Ein halbes Jahr nach der jüngsten Krise scheint sich die Lage in Griechenland wieder zu normalisieren. Inzwischen mehren sich die Lichtblicke für Athen. Der Notenbankchef hat nun pikante Details aus der Krisenzeit verraten.

AthenGriechenlands Notenbankchef Ioannis Stournaras hat nach eigener Aussage im Sommer 2015 Pläne der damaligen Führung des Finanzministeriums in Athen verhindert, eine Parallelwährung in Griechenland einzuführen. „Ja ich hatte damals Informationen darüber“, sagte Stournaras dem griechischen Nachrichtensender Skai am späten Dienstagabend.
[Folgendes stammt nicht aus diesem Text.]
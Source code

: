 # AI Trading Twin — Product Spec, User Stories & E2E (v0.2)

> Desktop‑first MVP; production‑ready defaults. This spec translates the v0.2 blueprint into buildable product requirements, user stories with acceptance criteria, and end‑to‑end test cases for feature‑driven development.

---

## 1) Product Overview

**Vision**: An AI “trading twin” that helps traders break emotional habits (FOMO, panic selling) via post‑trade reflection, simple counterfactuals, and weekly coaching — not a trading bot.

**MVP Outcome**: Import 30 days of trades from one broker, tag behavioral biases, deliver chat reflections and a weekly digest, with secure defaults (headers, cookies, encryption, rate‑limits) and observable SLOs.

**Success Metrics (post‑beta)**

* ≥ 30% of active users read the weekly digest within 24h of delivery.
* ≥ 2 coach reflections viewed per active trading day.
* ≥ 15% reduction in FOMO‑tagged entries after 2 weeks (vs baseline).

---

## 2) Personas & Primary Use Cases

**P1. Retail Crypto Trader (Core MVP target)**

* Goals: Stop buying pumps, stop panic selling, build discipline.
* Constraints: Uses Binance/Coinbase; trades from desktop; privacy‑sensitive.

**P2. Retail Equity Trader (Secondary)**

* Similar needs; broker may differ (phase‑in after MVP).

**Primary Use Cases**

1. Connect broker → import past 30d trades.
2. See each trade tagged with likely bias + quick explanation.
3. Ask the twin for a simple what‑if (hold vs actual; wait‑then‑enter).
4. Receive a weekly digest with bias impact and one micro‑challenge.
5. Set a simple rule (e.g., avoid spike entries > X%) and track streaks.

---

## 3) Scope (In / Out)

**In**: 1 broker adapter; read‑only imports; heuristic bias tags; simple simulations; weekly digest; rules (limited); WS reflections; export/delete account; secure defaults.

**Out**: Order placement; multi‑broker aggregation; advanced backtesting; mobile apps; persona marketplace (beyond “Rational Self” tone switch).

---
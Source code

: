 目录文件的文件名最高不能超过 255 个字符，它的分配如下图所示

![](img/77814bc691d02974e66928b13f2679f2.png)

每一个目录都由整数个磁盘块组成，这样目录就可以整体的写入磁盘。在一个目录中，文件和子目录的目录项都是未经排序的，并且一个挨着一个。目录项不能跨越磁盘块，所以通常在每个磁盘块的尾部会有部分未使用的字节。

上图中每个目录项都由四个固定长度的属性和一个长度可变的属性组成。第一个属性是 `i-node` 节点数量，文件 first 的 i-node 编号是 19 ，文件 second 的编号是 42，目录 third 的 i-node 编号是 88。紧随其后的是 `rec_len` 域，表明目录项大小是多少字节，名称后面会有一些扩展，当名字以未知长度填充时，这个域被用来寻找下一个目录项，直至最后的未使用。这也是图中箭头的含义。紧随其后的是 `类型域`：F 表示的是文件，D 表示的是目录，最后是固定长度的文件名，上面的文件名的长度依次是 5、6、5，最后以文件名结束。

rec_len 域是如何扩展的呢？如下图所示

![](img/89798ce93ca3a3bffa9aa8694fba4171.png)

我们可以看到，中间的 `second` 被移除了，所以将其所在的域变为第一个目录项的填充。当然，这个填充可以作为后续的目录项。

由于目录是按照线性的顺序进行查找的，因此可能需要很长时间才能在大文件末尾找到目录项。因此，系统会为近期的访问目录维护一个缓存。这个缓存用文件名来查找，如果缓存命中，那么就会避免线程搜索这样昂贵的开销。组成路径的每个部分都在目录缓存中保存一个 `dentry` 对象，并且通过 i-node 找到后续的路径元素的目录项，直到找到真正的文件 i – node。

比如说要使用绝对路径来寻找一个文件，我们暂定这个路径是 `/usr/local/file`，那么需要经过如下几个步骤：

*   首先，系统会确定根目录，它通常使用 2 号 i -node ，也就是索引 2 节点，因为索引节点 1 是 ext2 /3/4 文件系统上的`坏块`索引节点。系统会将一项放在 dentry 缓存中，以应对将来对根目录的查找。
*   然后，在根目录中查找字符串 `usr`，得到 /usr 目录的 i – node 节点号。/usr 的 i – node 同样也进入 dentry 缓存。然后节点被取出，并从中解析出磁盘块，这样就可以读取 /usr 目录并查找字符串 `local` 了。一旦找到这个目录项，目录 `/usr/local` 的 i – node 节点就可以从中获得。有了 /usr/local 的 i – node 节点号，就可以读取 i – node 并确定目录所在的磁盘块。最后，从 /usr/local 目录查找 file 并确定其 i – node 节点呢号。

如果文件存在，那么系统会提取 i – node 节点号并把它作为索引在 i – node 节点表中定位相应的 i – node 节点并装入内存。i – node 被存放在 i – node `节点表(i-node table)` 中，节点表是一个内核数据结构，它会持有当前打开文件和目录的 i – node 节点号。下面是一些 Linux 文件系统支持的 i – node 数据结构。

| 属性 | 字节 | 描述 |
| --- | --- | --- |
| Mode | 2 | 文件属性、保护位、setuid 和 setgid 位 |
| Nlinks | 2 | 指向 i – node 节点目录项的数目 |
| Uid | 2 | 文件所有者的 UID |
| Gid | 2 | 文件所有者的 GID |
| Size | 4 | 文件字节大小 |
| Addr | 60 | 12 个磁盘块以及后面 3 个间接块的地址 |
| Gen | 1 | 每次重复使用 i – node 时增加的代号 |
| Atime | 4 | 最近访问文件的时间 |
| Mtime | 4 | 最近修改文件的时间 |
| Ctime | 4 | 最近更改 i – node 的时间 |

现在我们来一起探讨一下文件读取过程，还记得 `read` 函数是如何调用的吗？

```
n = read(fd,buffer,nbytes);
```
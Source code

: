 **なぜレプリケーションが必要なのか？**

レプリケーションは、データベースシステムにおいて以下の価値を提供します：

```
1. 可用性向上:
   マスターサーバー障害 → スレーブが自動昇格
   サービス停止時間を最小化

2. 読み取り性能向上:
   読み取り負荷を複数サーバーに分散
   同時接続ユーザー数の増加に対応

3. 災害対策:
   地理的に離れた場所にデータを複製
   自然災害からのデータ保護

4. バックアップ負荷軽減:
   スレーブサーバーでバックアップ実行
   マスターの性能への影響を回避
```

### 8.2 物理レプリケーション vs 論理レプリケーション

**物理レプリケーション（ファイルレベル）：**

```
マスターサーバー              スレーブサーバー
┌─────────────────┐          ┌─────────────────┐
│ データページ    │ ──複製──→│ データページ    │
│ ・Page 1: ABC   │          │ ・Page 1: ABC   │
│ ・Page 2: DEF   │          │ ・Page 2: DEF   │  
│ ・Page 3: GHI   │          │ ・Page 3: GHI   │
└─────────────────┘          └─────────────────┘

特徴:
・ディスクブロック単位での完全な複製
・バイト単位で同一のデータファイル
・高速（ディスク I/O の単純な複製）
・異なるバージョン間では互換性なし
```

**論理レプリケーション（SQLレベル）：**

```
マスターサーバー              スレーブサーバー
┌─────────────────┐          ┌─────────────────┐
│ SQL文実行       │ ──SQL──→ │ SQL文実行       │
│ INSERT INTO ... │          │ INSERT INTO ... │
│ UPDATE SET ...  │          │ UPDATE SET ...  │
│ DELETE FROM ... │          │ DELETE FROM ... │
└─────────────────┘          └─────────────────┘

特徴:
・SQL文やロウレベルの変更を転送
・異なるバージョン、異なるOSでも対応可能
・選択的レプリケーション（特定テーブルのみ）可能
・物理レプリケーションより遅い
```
Um dies zu verhindern, habe er Kontakt mit dem Staatspräsidenten und auch ehemaligen Regierungschefs aufgenommen. „Wir haben sozusagen eine Mauer zur Verteidigung gegen solche Entwicklungen gebaut“, fügte er hinzu.

Im Mai 2015 waren vor allem in der internationalen Presse Berichte erschienen, wonach Athen sich angesichts einer drohenden Staatspleite auf die Einführung einer Parallelwährung vorbereite. Dies hatte der damalige griechische Finanzminister Gianis Varoufakis dementiert.

Eine Parallel- oder Komplementärwährung kann der Anfang für die Einführung einer neuen Währung sein. Der Staat gibt in diesem Fall Schuldscheine (IOU nach dem englischen I owe you - ich schulde Dir) aus, mit denen im Inland Schulden, Renten und Löhne bezahlt werden.

Stournaras rief die politischen Kräfte seines Landes auf, zu kooperieren, damit Griechenland sein Reformprogramm umsetzt. „Jetzt wo wir den größten Teil (der Anstrengungen) hinter uns haben, wäre ein Rückfall schade“, sagte Stournaras.

Griechenland wird seit 2010 mit internationalen Milliardenkrediten vor der Staatspleite bewahrt. Im Gegenzug muss das Land seit Jahren immer neue harte Sparprogramme über sich ergehen lassen - mit entsprechenden Folgen für die Konjunktur.

Einen Lichtblick verheißen die Verbraucherpreise, die nach 33 Minus-Monaten in Folge nun erstmals wieder steigen - ein Indiz dafür, dass das pleitebedrohte Land sich aus der Deflation bewegt und die Wirtschaft anzieht. Wie die griechische Statistikbehörde Elstat mitteilte, legten die Verbraucherpreise im Dezember 2015 im Vergleich zum Vorjahreszeitraum um 0,4 Prozent zu.

Wie tief die griechische Wirtschaft lange Zeit in der Deflationsfalle steckte, zeigen die Jahreszahlen. Demnach lagen die Verbraucherpreise im Jahresdurchschnitt 2015 1,1 Prozent unter dem Vorjahresniveau, nach einem Rückgang um 1,4 Prozent 2014.

Eine Deflation gilt als große Gefahr für die Wirtschaft: Verbraucher und Unternehmen halten sich angesichts fallender Preise mit Ausgaben und Investitionen zurück, was die Wirtschaftsleistung drückt und die Preise weiter fallen lässt. Im Gegenzug gelten kräftig steigende Preise als Indiz für eine positive Konjunktur.